─── DATASET RECORDS ───

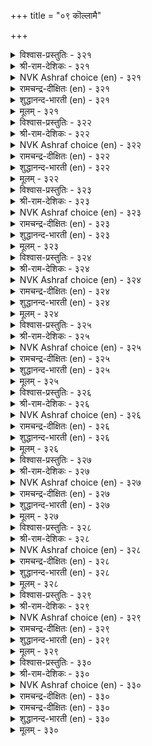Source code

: +++
title = "०९ कॊल्लामै"

+++


<details><summary>विश्वास-प्रस्तुतिः - ३२१</summary>

अऱविनै यादॆनिन् कॊल्लामै कोऱल्  
पिऱविनै ऎल्लान् दरुम्।      ३२१
</details>

<details><summary>श्री-राम-देशिकः - ३२१</summary>

प्राणिनामवधेनैव सर्वपुण्यफलं भवेत् ।  
हननात्प्राणिवर्गाणां सर्व पापफलं भवेत् ॥ ३२१॥
</details>

<details><summary>NVK Ashraf choice (en) - ३२१</summary>

०३२१
What is virtue? It is not to kill,
For killing causes every ill.
( Shuddhananda Bharatiar)
</details>

<details><summary>रामचन्द्र-दीक्षितः (en) - ३२१</summary>

321\. 'aṟaviṉai yātu?' eṉiṉ, kollāmai; kōṟal  
piṟa viṉai ellām tarum.

321\. If you ask what is the sum total of virtues, it is non-killing; killing begets sin.  
</details>

<details><summary>शुद्धानन्द-भारती (en) - ३२१</summary>

1\. அறவினை யாதெனில் கொல்லாமை கோறல்  
பிறவினை எல்லாம் தரும்  
What is Virtue? 'Tis not to kill  
For killing causes every ill.        321  
</details>

<details><summary>मूलम् - ३२१</summary>

अऱविनै यादॆनिन् कॊल्लामै कोऱल्  
पिऱविनै ऎल्लान् दरुम्।      ३२१
</details>

<details><summary>विश्वास-प्रस्तुतिः - ३२२</summary>

पगुत्तुण्डु पल्लुयिर् ओम्बुदल् नूलोर्  
तॊगुत्तवट्रुळ् ऎल्लान् दलै।      ३२२
</details>

<details><summary>श्री-राम-देशिकः - ३२२</summary>

लब्धं विभज्य भुक्त्वा तु यत्प्राणिपरिरक्षणम् ।  
शास्त्रकारोक्त धर्मेषु प्रशस्तमिदमीर्यते ॥ ३२२॥
</details>

<details><summary>NVK Ashraf choice (en) - ३२२</summary>

०३२२
The chief of all codes ever written
Is to share your food and protect all life.
(N.V.K. Ashraf)
</details>

<details><summary>रामचन्द्र-दीक्षितः (en) - ३२२</summary>

322\. pakuttu uṇṭu, pal uyir ōmputal nūlōr  
tokuttavaṟṟuḷ ellām talai.

322\. All the scriptures emphasise the virtue of hospitality and the creed of non-violence.  
</details>

<details><summary>शुद्धानन्द-भारती (en) - ३२२</summary>

2\. பகுத்துண்டு பல்லுயிர் ஓம்புதல் நூலோர்  
தொகுத்தவற்றுள் எல்லாந் தலை.  
Share the food and serve all lives  
This is the law of all the laws.        322  
</details>

<details><summary>मूलम् - ३२२</summary>

पगुत्तुण्डु पल्लुयिर् ओम्बुदल् नूलोर्  
तॊगुत्तवट्रुळ् ऎल्लान् दलै।      ३२२
</details>

<details><summary>विश्वास-प्रस्तुतिः - ३२३</summary>

ऒण्ड्राग नल्लदु कॊल्लामै मट्रदन्  
पिन्सारप् पॊय्यामै नण्ड्रु।      ३२३
</details>

<details><summary>श्री-राम-देशिकः - ३२३</summary>

आद्यो निरुपमो धर्मः प्राणिनामवधो मतः ।  
विमृष्टे सत्यकथनं द्वितीयं स्थानमर्हति ॥ ३२३॥
</details>

<details><summary>NVK Ashraf choice (en) - ३२३</summary>

०३२३
The first and foremost good is 'Non killing'.
Next to it in rank comes 'Not lying'.
(N.V.K. Ashraf)
</details>

<details><summary>रामचन्द्र-दीक्षितः (en) - ३२३</summary>

323\. oṉṟāka nallatu kollāmai; maṟṟu ataṉ  
piṉcārap poyyāmai naṉṟu.

323\. The crown of all virtues is non-violence. Next comes non-lying.  
</details>

<details><summary>शुद्धानन्द-भारती (en) - ३२३</summary>

3\. ஒன்றாக நல்லது கொல்லாமை மற்றுஅதன்  
பின்சாரப் பொய்யாமை நன்று.  
Not to kill is unique good  
The next, not to utter falsehood.        323  
</details>

<details><summary>मूलम् - ३२३</summary>

ऒण्ड्राग नल्लदु कॊल्लामै मट्रदन्  
पिन्सारप् पॊय्यामै नण्ड्रु।      ३२३
</details>

<details><summary>विश्वास-प्रस्तुतिः - ३२४</summary>

नल्लाऱु ऎनप्पडुवदु यादॆनिन् यादॊण्ड्रुम्  
कॊल्लामै सूऴुम् नॆऱि।      ३२४
</details>

<details><summary>श्री-राम-देशिकः - ३२४</summary>

अकृत्वा प्राणिनां हत्यां लक्ष्यमार्गे प्रवर्तनम् ।  
मोक्षादिलोकजनकः सन्मार्ग इति मन्यते ॥ ३२४॥
</details>

<details><summary>NVK Ashraf choice (en) - ३२४</summary>

०३२४
What is the perfect path?
It is the path of avoiding killing anything.
(N.V.K. Ashraf)
</details>

<details><summary>रामचन्द्र-दीक्षितः (en) - ३२४</summary>

324\. 'nallāṟu eṉappaṭuvatu yātu?' eṉiṉ, yātu oṉṟum  
kollāmai cūḻum neṟi.

324\. The path of rectitude is the path of non-violence.  
</details>

<details><summary>शुद्धानन्द-भारती (en) - ३२४</summary>

4\. நல்லாறு எனப்படுவது யாதெனின் யாதொன்றும்  
கொல்லாமை சூழும் நெறி.  
What way is good? That we can say  
The way away from heat to slay.        324  
</details>

<details><summary>मूलम् - ३२४</summary>

नल्लाऱु ऎनप्पडुवदु यादॆनिन् यादॊण्ड्रुम्  
कॊल्लामै सूऴुम् नॆऱि।      ३२४
</details>

<details><summary>विश्वास-प्रस्तुतिः - ३२५</summary>

निलैअञ्जि नीत्तारुळ् ऎल्लाम् कॊलैअञ्जिक्  
कॊल्लामै सूऴ्वान् तलै।      ३२५
</details>

<details><summary>श्री-राम-देशिकः - ३२५</summary>

अवधाख्यं वरं धर्मे यः सदा परिरक्षति ।  
संसारभीत्या संन्यास भाजिनोऽप्युत्तमो हि सः ॥ ३२५॥
</details>

<details><summary>NVK Ashraf choice (en) - ३२५</summary>

०३२५
Of all who renounce fearing instability, the foremost is he
Who avoids killing fearing murder. *
(M.S. Poornalingam Pillai)
</details>

<details><summary>रामचन्द्र-दीक्षितः (en) - ३२५</summary>

325\. nilai añci nīttāruḷ ellām, kolai añcik  
kollāmai cūḻvāṉ, talai.

325\. Far greater than an ascetic who renounces the fleeting world is the follower of non-violence.  
</details>

<details><summary>शुद्धानन्द-भारती (en) - ३२५</summary>

5\. நிலைஅஞ்சி நீத்தாருள் எல்லாம் கொலைஅஞ்சிக்  
கொல்லாமை சூழ்வான் தலை  
Of saints who renounce birth-fearing  
The head is he who dreads killing.        325  
</details>

<details><summary>मूलम् - ३२५</summary>

निलैअञ्जि नीत्तारुळ् ऎल्लाम् कॊलैअञ्जिक्  
कॊल्लामै सूऴ्वान् तलै।      ३२५
</details>

<details><summary>विश्वास-प्रस्तुतिः - ३२६</summary>

कॊल्लामै मेऱ्कॊण् डॊऴुगुवान् वाऴ्नाळ्मेल्  
सॆल्लादु उयिरुण्णुङ् गूट्रु।      ३२६
</details>

<details><summary>श्री-राम-देशिकः - ३२६</summary>

अवधाख्ये वरे धर्मे विद्यमानस्य शाश्वतम् ।  
जीवितेऽग्रये कृतान्तोऽपि न विशेत् प्राणभक्षकः ॥ ३२६॥
</details>

<details><summary>NVK Ashraf choice (en) - ३२६</summary>

०३२६
Death that eats up life spares the breath of him
Who puts no life to death.
(P.S. Sundaram), ( Shuddhananda Bharatiar)
</details>

<details><summary>रामचन्द्र-दीक्षितः (en) - ३२६</summary>

326\. kollāmai mēṟkoṇṭu oḻukuvāṉ vāḻnāḷmēl  
cellātu, uyir uṇṇum kūṟṟu.

326\. Yama, the Destroyer of life, never invades the realm where non-violence prevails.  
</details>

<details><summary>शुद्धानन्द-भारती (en) - ३२६</summary>

6\. கொல்லாமை மேற்கொண் டொழுகுவான் வாழ்நாள்மேல்  
செல்லாது உயிருண்ணுங் கூற்று.  
Life-eating-Death shall spare the breath  
Of him who no life puts to death.        326  
</details>

<details><summary>मूलम् - ३२६</summary>

कॊल्लामै मेऱ्कॊण् डॊऴुगुवान् वाऴ्नाळ्मेल्  
सॆल्लादु उयिरुण्णुङ् गूट्रु।      ३२६
</details>

<details><summary>विश्वास-प्रस्तुतिः - ३२७</summary>

तन्नुयिर् नीप्पिनुम् सॆय्यऱ्क तान्बिऱिदु  
इन्नुयिर् नीक्कुम् विनै।      ३२७
</details>

<details><summary>श्री-राम-देशिकः - ३२७</summary>

आत्मानो मरणं वापि जायतां प्राणिमूलकम् ।  
न कार्या प्राणिनां हत्या स्वात्मरक्षणमिच्छता ॥ ३२७॥
</details>

<details><summary>NVK Ashraf choice (en) - ३२७</summary>

०३२७
Avoid removing the dear life of another
Even when your own life is under threat.
(N.V.K. Ashraf)
</details>

<details><summary>रामचन्द्र-दीक्षितः (en) - ३२७</summary>

327\. taṉ uyir nīppiṉum ceyyaṟka-tāṉ piṟitu  
iṉ uyir nīkkum viṉai.

327\. Do not commit any act of violence though your life is in peril.  
</details>

<details><summary>शुद्धानन्द-भारती (en) - ३२७</summary>

7\. தன்னுயிர் நீப்பினும் செய்யற்க தான்பிறிது  
இன்னுயிர் நீக்கும் வினை.  
Kill not life that others cherish  
Even when your life must perish.        327  
</details>

<details><summary>मूलम् - ३२७</summary>

तन्नुयिर् नीप्पिनुम् सॆय्यऱ्क तान्बिऱिदु  
इन्नुयिर् नीक्कुम् विनै।      ३२७
</details>

<details><summary>विश्वास-प्रस्तुतिः - ३२८</summary>

नण्ड्रागुम् आक्कम् पॆरिदॆनिनुम् साण्ड्रोर्क् कुक्  
कॊण्ड्रागुम् आक्कङ् गडै।      ३२८
</details>

<details><summary>श्री-राम-देशिकः - ३२८</summary>

जीवनां हत्यया श्रेष्ठं भाग्यं कामं भवेद् भॄशम् ।  
वधमूलगातं भाग्यं सन्तः पश्यन्ति गार्हितम् ॥ ३२८॥
</details>

<details><summary>NVK Ashraf choice (en) - ३२८</summary>

०३२८
However great its gains,
The wise despise the profits of slaughter.
(P.S. Sundaram)
</details>

<details><summary>रामचन्द्र-दीक्षितः (en) - ३२८</summary>

328\. naṉṟu ākum ākkam peritu eṉiṉum, cāṉṟōrkkuk  
koṉṟu ākum ākkam kaṭai.

328\. The truly great scorn the riches acquired through slaughter.  
</details>

<details><summary>शुद्धानन्द-भारती (en) - ३२८</summary>

8\. நன்றாகும் ஆக்கம் பெரிதெனினும் சான்றோர்க்குக்  
கொன்றாகும் ஆக்கம் கடை.  
The gain of slaughter is a vice  
Though deemed good in sacrifice.        328  
</details>

<details><summary>मूलम् - ३२८</summary>

नण्ड्रागुम् आक्कम् पॆरिदॆनिनुम् साण्ड्रोर्क् कुक्  
कॊण्ड्रागुम् आक्कङ् गडै।      ३२८
</details>

<details><summary>विश्वास-प्रस्तुतिः - ३२९</summary>

कॊलैविनैय रागिय माक्कळ् पुलैविनैयर्  
पुन्मै तॆरिवा रगत्तु।      ३२९
</details>

<details><summary>श्री-राम-देशिकः - ३२९</summary>

वधदोषं विजानन्तः सन्तो हत्याकारन् जनान् ।  
कुलीनानपि चण्डालसमान् पश्यन्ति कर्मणा ॥ ३२९॥
</details>

<details><summary>NVK Ashraf choice (en) - ३२९</summary>

०३२९
Men who practice slaughter as a profession
Are placed amongst men of disgrace. *
(S.M. Diaz)
</details>

<details><summary>रामचन्द्र-दीक्षितः (en) - ३२९</summary>

329\. kolai viṉaiyar ākiya mākkaḷ pulai viṉaiyar,  
puṉmai terivār akattu.

329\. In the eyes of the discerning, men given to slaughter are but churls.  
</details>

<details><summary>शुद्धानन्द-भारती (en) - ३२९</summary>

9\. கொலைவினைய ராகிய மாக்கள் புலைவினையர்  
புன்மை தெரிவா ரகத்து.  
Those who live by slaying are  
Eaters of carrion bizarre!        329  
</details>

<details><summary>मूलम् - ३२९</summary>

कॊलैविनैय रागिय माक्कळ् पुलैविनैयर्  
पुन्मै तॆरिवा रगत्तु।      ३२९
</details>

<details><summary>विश्वास-प्रस्तुतिः - ३३०</summary>

उयिर् उडम्बिन् नीक्कियार् ऎन्ब सॆयिर् उडम्बिन्  
सॆल्लात्ती वाऴ्क्कै यवर्।      ३३०
</details>

<details><summary>श्री-राम-देशिकः - ३३०</summary>

रुग्णान् दरिद्रान् शास्त्रज्ञाः पश्यन्तो नीवजीवनान् ।  
᳚इमे जन्मान्तरे जघ्नुः प्राणा'' नित्येव जानते ॥ ३३०॥
</details>

<details><summary>NVK Ashraf choice (en) - ३३०</summary>

०३३०
A deprived life of diseased bodies, they say,
Comes from depriving the life of another. *
(Satguru Subramuniyaswami), (W.H. Drew and J. Lazarus)
</details>

<details><summary>रामचन्द्र-दीक्षितः (en) - ३३०</summary>

330\. 'uyir uṭampiṉ nīkkiyār' eṉpa-'ceyir uṭampiṉ  
cellāt tī vāḻkkaiyavar'.

330\. Behold the Lazarus, he is guilty of acts of violence in his former birth.
</details>

<details><summary>रामचन्द्र-दीक्षितः (en) - ३३०</summary>

330\. 'uyir uṭampiṉ nīkkiyār' eṉpa-'ceyir uṭampiṉ  
cellāt tī vāḻkkaiyavar'.

330\. Behold the Lazarus, he is guilty of acts of violence in his former birth.

</details>

<details><summary>शुद्धानन्द-भारती (en) - ३३०</summary>

10\. உயிர்உடம்பின் நீக்கியார் என்ப செயிர்உடம்பின்  
செல்லாத்தீ வாழ்க்கை யவர்  
The loathsome poor sickly and sore  
Are killers stained by blood before        330  
</details>

<details><summary>मूलम् - ३३०</summary>

उयिर् उडम्बिन् नीक्कियार् ऎन्ब सॆयिर् उडम्बिन्  
सॆल्लात्ती वाऴ्क्कै यवर्।      ३३०
</details>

───

▶ WHAT THE TASK ASKS
Please give back an exact copy of the entries above from their first line through the line containing "<details><summary>विश्वास-प्रस्तुतिः - ३२२</summary>", leaving the pictures aside.

▶ EXERCISE RESULT
Source code

: +++
title = "०९ कॊल्लामै"

+++


<details><summary>विश्वास-प्रस्तुतिः - ३२१</summary>

अऱविनै यादॆनिन् कॊल्लामै कोऱल्  
पिऱविनै ऎल्लान् दरुम्।      ३२१
</details>

<details><summary>श्री-राम-देशिकः - ३२१</summary>

प्राणिनामवधेनैव सर्वपुण्यफलं भवेत् ।  
हननात्प्राणिवर्गाणां सर्व पापफलं भवेत् ॥ ३२१॥
</details>

<details><summary>NVK Ashraf choice (en) - ३२१</summary>

०३२१
What is virtue? It is not to kill,
For killing causes every ill.
( Shuddhananda Bharatiar)
</details>

<details><summary>रामचन्द्र-दीक्षितः (en) - ३२१</summary>

321\. 'aṟaviṉai yātu?' eṉiṉ, kollāmai; kōṟal  
piṟa viṉai ellām tarum.

321\. If you ask what is the sum total of virtues, it is non-killing; killing begets sin.  
</details>

<details><summary>शुद्धानन्द-भारती (en) - ३२१</summary>

1\. அறவினை யாதெனில் கொல்லாமை கோறல்  
பிறவினை எல்லாம் தரும்  
What is Virtue? 'Tis not to kill  
For killing causes every ill.        321  
</details>

<details><summary>मूलम् - ३२१</summary>

अऱविनै यादॆनिन् कॊल्लामै कोऱल्  
पिऱविनै ऎल्लान् दरुम्।      ३२१
</details>

<details><summary>विश्वास-प्रस्तुतिः - ३२२</summary>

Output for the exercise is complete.